_The task_
Those lines of the following listing which contain the string "interactive" should be returned.

_Recorded data_
· · ·
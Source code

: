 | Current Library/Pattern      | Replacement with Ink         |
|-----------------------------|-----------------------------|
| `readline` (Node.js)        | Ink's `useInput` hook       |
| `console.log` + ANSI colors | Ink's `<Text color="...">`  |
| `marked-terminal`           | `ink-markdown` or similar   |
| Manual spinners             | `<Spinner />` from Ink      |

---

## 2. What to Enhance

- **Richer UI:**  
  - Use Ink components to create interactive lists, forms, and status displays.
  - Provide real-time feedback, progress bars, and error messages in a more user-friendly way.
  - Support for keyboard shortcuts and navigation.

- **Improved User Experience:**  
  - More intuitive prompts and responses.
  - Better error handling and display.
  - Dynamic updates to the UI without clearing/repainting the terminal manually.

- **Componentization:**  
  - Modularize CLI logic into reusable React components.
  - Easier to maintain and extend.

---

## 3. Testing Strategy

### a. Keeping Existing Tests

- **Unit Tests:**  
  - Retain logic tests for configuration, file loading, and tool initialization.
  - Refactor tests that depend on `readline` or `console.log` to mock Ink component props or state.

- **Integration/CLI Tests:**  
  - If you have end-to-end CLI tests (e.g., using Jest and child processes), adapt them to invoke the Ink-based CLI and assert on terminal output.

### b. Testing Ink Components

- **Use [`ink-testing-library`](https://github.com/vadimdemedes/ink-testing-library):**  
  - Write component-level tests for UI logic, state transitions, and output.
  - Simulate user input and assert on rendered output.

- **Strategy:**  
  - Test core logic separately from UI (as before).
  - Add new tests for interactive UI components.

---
· · ·
_Solution for this exercise_
  - Use Ink components to create interactive lists, forms, and status displays.
  - Add new tests for interactive UI components.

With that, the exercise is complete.